Problem statement:
Copy nothing but the lines below running from the line containing "whole world to" through the line containing "synagogue would be", both end lines included.

* * *

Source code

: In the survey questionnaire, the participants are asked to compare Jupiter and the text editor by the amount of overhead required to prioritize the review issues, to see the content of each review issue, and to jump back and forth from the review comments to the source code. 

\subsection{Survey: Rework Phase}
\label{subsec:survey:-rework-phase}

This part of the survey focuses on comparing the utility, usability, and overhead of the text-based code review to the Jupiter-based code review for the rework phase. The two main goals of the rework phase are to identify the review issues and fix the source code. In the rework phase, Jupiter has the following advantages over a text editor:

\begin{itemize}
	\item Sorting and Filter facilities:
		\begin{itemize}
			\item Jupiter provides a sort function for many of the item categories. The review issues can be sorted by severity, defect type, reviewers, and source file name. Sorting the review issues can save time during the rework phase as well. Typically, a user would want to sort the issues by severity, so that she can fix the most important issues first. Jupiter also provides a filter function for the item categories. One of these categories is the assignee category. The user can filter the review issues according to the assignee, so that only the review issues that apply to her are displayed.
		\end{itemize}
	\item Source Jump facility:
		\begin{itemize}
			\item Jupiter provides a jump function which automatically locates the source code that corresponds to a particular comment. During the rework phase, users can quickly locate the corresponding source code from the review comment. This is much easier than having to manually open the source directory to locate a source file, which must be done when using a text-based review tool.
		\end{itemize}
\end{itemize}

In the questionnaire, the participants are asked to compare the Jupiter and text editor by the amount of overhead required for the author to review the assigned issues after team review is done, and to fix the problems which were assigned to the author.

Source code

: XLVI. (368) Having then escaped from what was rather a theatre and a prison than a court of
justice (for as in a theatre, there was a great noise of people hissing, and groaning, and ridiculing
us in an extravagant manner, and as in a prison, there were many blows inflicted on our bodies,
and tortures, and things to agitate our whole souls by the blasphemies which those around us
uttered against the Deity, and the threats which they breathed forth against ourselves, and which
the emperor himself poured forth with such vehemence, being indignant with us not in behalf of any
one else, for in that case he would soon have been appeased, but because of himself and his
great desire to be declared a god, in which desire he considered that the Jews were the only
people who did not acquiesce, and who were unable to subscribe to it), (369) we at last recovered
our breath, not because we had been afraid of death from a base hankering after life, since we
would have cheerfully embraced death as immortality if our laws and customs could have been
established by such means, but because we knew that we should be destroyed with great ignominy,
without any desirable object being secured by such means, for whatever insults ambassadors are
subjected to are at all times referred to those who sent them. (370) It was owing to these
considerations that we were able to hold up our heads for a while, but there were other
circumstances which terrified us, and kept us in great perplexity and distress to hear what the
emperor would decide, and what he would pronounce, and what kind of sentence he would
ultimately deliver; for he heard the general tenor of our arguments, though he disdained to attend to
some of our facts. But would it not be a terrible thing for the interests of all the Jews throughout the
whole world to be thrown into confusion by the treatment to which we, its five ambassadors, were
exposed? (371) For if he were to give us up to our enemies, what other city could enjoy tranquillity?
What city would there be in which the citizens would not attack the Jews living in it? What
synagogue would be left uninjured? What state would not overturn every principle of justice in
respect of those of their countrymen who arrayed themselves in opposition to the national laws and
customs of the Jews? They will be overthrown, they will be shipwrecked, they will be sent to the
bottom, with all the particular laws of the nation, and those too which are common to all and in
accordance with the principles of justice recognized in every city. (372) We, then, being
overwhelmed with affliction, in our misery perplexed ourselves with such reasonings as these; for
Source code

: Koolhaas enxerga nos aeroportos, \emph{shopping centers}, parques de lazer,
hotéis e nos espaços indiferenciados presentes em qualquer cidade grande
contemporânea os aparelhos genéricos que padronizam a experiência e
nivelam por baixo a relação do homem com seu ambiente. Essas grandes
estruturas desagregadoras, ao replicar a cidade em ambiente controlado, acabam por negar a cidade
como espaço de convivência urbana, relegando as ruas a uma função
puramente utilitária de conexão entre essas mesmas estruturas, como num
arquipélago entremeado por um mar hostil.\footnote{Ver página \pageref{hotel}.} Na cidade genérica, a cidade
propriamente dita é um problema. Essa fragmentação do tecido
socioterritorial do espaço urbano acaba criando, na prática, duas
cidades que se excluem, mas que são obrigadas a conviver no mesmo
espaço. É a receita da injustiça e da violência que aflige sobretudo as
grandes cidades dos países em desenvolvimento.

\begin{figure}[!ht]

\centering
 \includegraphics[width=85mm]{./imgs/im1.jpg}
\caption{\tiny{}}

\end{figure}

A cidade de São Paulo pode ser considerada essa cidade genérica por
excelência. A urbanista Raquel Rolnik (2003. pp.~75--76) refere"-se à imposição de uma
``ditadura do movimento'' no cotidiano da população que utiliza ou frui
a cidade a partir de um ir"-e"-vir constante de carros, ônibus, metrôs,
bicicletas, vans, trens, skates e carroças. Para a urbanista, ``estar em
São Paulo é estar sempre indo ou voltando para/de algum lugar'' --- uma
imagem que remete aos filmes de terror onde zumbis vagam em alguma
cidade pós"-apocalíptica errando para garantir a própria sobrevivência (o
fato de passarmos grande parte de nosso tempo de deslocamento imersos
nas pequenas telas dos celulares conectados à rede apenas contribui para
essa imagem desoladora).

* * *

Exercise response:
whole world to be thrown into confusion by the treatment to which we, its five ambassadors, were
exposed? (371) For if he were to give us up to our enemies, what other city could enjoy tranquillity?
What city would there be in which the citizens would not attack the Jews living in it? What
synagogue would be left uninjured? What state would not overturn every principle of justice in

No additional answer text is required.